You may also want to do a driver’s license or passport document verification. This requires a camera on the PC or mobile phone (always there). Some of the vendors are quite effective at distinguishing good documents from photos of the original document (stolen from customer’s devices) or counterfeit documents (easily and cheaply available). And today, the vendor has to detect GenAI-created documents. Along with the document, you need to do a selfie and liveness test. But remember, a fraudster may hire a homeless person near a branch and create a driver’s license with that person’s photo and the stolen PII. (As a side note, every branch should also have a document reader to help detect fraudulent documents, and all the controls mentioned here should be applied to branch applications as well. Walk-in applications can be just as fraudulent.)
During the panel, I received a question from a regional bank asking if checking a driver’s license creates too much friction. My answer is in two parts. In the old days, the customer gave up 1-2 hours to come to the branch to fill out an application. And if you are worried about too much friction, consider the driver’s license as a step-up authentication when the other controls show uncertainty about the applicant.
There are a few other controls to consider. First, a very important control is to analyze how the person is entering the data (behavioral biometrics). It is common to see fraudsters use shortcuts or copy and paste when entering data. You will also see segmented typing when entering certain data such as the SSN (something a real person knows from memory). Another behavior to look at is navigation patterns – how familiar the person is with the application process when entering the data. These are only two examples among several additional behavioral tests that can be applied.
A second control is to see if the data is available on the dark web. Is the data available from an info stealer malware that captures almost all of your data from your device (passwords, websites you go to, credit cards you use online, etc.)? Is the data part of a recent data breach? If there is a match with this data, it is more of a warning than an absolute turndown.
A third control is doing link analysis of the network data (IP address, device fingerprint, etc.) against any previous fraud in your organization or in conjunction with one of your vendors offering consortium data.
With the controls above, you will catch most fraudulent applications. But not all. And as for synthetic IDs, we will save that for another discussion.

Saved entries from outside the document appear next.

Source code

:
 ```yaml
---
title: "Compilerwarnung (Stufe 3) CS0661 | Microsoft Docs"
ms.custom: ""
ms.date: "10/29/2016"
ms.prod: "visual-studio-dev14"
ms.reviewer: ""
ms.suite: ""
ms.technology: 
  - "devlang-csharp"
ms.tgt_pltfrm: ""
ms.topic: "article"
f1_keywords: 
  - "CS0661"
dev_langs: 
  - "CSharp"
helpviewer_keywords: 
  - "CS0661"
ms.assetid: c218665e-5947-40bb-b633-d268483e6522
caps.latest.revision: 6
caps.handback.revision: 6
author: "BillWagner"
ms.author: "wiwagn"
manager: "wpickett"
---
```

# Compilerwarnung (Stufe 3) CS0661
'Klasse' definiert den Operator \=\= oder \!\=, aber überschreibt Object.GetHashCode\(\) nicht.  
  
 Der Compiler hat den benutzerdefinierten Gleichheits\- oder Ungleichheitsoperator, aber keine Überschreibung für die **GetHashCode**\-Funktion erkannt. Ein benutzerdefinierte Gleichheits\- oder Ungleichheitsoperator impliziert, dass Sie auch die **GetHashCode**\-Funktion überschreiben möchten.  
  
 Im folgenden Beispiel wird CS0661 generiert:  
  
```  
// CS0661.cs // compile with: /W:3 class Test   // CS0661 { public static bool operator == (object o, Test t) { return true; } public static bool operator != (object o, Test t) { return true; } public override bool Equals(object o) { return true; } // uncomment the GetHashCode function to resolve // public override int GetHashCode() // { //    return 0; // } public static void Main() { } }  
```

Once a new account application is accepted, there is still more assessment. For example, watch out if the contact information is quickly changed. New accounts should also be monitored for ongoing suspicious account activity that could indicate it is being used as a mule account (e.g., multiple logins and then a large deposit followed by a rapid exfiltration of the money). You can also use behavioral biometrics to look for changes in user behavior that are different than the historical profile for the user. Many of these fraudulent new accounts are being set up to become a money mule.
Conclusion
I hope this blog helps you understand how you can control the possibility of receiving stolen PII in an application using a Zero Trust approach. Best practice requires a risk assessment at both account origination and post-account opening. Financial institutions should deploy selective layers of security when the new account application is submitted and monitor the account activity after the account is opened. And remember, even though you have a number of controls, you may not need to deploy all of the controls for every application.